Exercise aim - Please repeat the lines below, exactly and only, from the one that holds "All the best and enjoy coding." through the one that holds "Quick tip: open".
── Data for this task
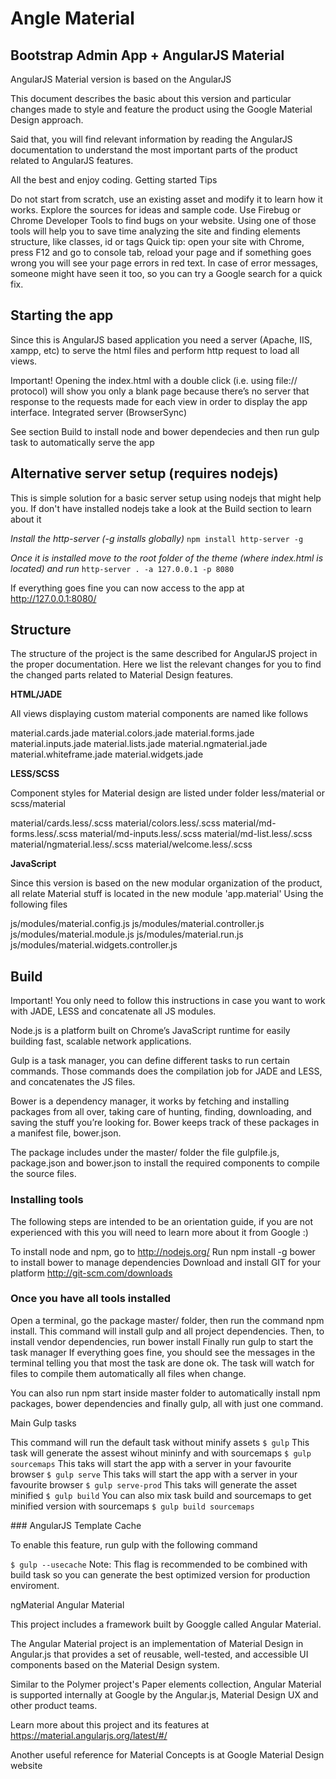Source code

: # Angle Material

## Bootstrap Admin App + AngularJS Material

AngularJS Material version is based on the AngularJS
 
This document describes the basic about this version and particular changes made to style and feature the product using the Google Material Design approach.
 
Said that, you will find relevant information by reading the AngularJS documentation to understand the most important parts of the product related to AngularJS features.
 
All the best and enjoy coding.
Getting started
Tips

Do not start from scratch, use an existing asset and modify it to learn how it works.
Explore the sources for ideas and sample code.
Use Firebug or Chrome Developer Tools to find bugs on your website. Using one of those tools will help you to save time analyzing the site and finding elements structure, like classes, id or tags
Quick tip: open your site with Chrome, press F12 and go to console tab, reload your page and if something goes wrong you will see your page errors in red text.
In case of error messages, someone might have seen it too, so you can try a Google search for a quick fix.
 
## Starting the app

Since this is AngularJS based application you need a server (Apache, IIS, xampp, etc) to serve the html files and perform http request to load all views.
 
Important! Opening the index.html with a double click (i.e. using file:// protocol) will show you only a blank page because there’s no server that response to the requests made for each view in order to display the app interface.
Integrated server (BrowserSync)

 
See section Build to install node and bower dependecies and then run gulp task to automatically serve the app
 
## Alternative server setup (requires nodejs)

This is simple solution for a basic server setup using nodejs that might help you. If don't have installed nodejs take a look at the Build section to learn about it
 
*Install the http-server  (-g installs globally)*
  `npm install http-server -g`
  
*Once it is installed move to the root folder of the theme (where index.html is located) and run*
  `http-server . -a 127.0.0.1 -p 8080`
 
If everything goes fine you can now access to the app at http://127.0.0.1:8080/
 
## Structure

The structure of the project is the same described for AngularJS project in the proper documentation. Here we list the relevant changes for you to find the changed parts related to Material Design features.
 
__HTML/JADE__
 
All views displaying custom material components are named like follows
 
material.cards.jade
material.colors.jade
material.forms.jade
material.inputs.jade
material.lists.jade
material.ngmaterial.jade
material.whiteframe.jade
material.widgets.jade


__LESS/SCSS__

Component styles for Material design are listed under folder less/material or scss/material

material/cards.less/.scss
material/colors.less/.scss
material/md-forms.less/.scss
material/md-inputs.less/.scss
material/md-list.less/.scss
material/ngmaterial.less/.scss
material/welcome.less/.scss
 
__JavaScript__
 
Since this version is based on the new modular organization of the product, all relate Material stuff is located in the new module 'app.material'
Using the following files
 
js/modules/material.config.js
js/modules/material.controller.js
js/modules/material.module.js
js/modules/material.run.js
js/modules/material.widgets.controller.js
 
 
 
## Build

Important! You only need to follow this instructions in case you want to work with JADE, LESS and concatenate all JS modules.
 
Node.js is a platform built on Chrome’s JavaScript runtime for easily building fast, scalable network applications.
 
Gulp is a task manager, you can define different tasks to run certain commands. Those commands does the compilation job for JADE and LESS, and concatenates the JS files.
 
Bower is a dependency manager, it works by fetching and installing packages from all over, taking care of hunting, finding, downloading, and saving the stuff you’re looking for. Bower keeps track of these packages in a manifest file, bower.json.
 
The package includes under the master/ folder the file gulpfile.js, package.json and bower.json to install the required components to compile the source files.
 
### Installing tools
 
The following steps are intended to be an orientation guide, if you are not experienced with this you will need to learn more about it from Google :)
 
To install node and npm, go to http://nodejs.org/
Run npm install -g bower to install bower to manage dependencies
Download and install GIT for your platform http://git-scm.com/downloads
 
### Once you have all tools installed
 
Open a terminal, go the package master/ folder, then run the command npm install. This command will install gulp and all project dependencies.
Then, to install vendor dependencies, run bower install
Finally run gulp to start the task manager
If everything goes fine, you should see the messages in the terminal telling you that most the task are done ok. The task will watch for files to compile them automatically all files when change.
 
 
You can also run npm start inside master folder to automatically install npm packages, bower dependencies and finally gulp, all with just one command.
 
Main Gulp tasks

 
 
This command will run the default task without minify assets
`$ gulp`
This task will generate the assest wihout mininfy and with sourcemaps
`$ gulp sourcemaps`
This taks will start the app with a server in your favourite browser
`$ gulp serve`
This taks will start the app with a server in your favourite browser
`$ gulp serve-prod`
This taks will generate the asset minified
`$ gulp build`
You can also mix task build and sourcemaps to get minified version with sourcemaps
`$ gulp build sourcemaps`
 
### AngularJS Template Cache
 
To enable this feature, run gulp with the following command
 
`$ gulp --usecache`
Note: This flag is recommended to be combined with build task so you can generate the best optimized version for production enviroment.
 
 
ngMaterial
Angular Material

 
This project includes a framework built by Googgle called Angular Material. 
 
The Angular Material project is an implementation of Material Design in Angular.js that provides a set of reusable, well-tested, and accessible UI components based on the Material Design system.
 
Similar to the Polymer project's Paper elements collection, Angular Material is supported internally at Google by the Angular.js, Material Design UX and other product teams.
 
Learn more about this project and its features at https://material.angularjs.org/latest/#/
 
Another useful reference for Material Concepts is at Google Material Design website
────
Written solution -
All the best and enjoy coding.
Getting started
Tips

Do not start from scratch, use an existing asset and modify it to learn how it works.
Explore the sources for ideas and sample code.
Use Firebug or Chrome Developer Tools to find bugs on your website. Using one of those tools will help you to save time analyzing the site and finding elements structure, like classes, id or tags
Quick tip: open your site with Chrome, press F12 and go to console tab, reload your page and if something goes wrong you will see your page errors in red text.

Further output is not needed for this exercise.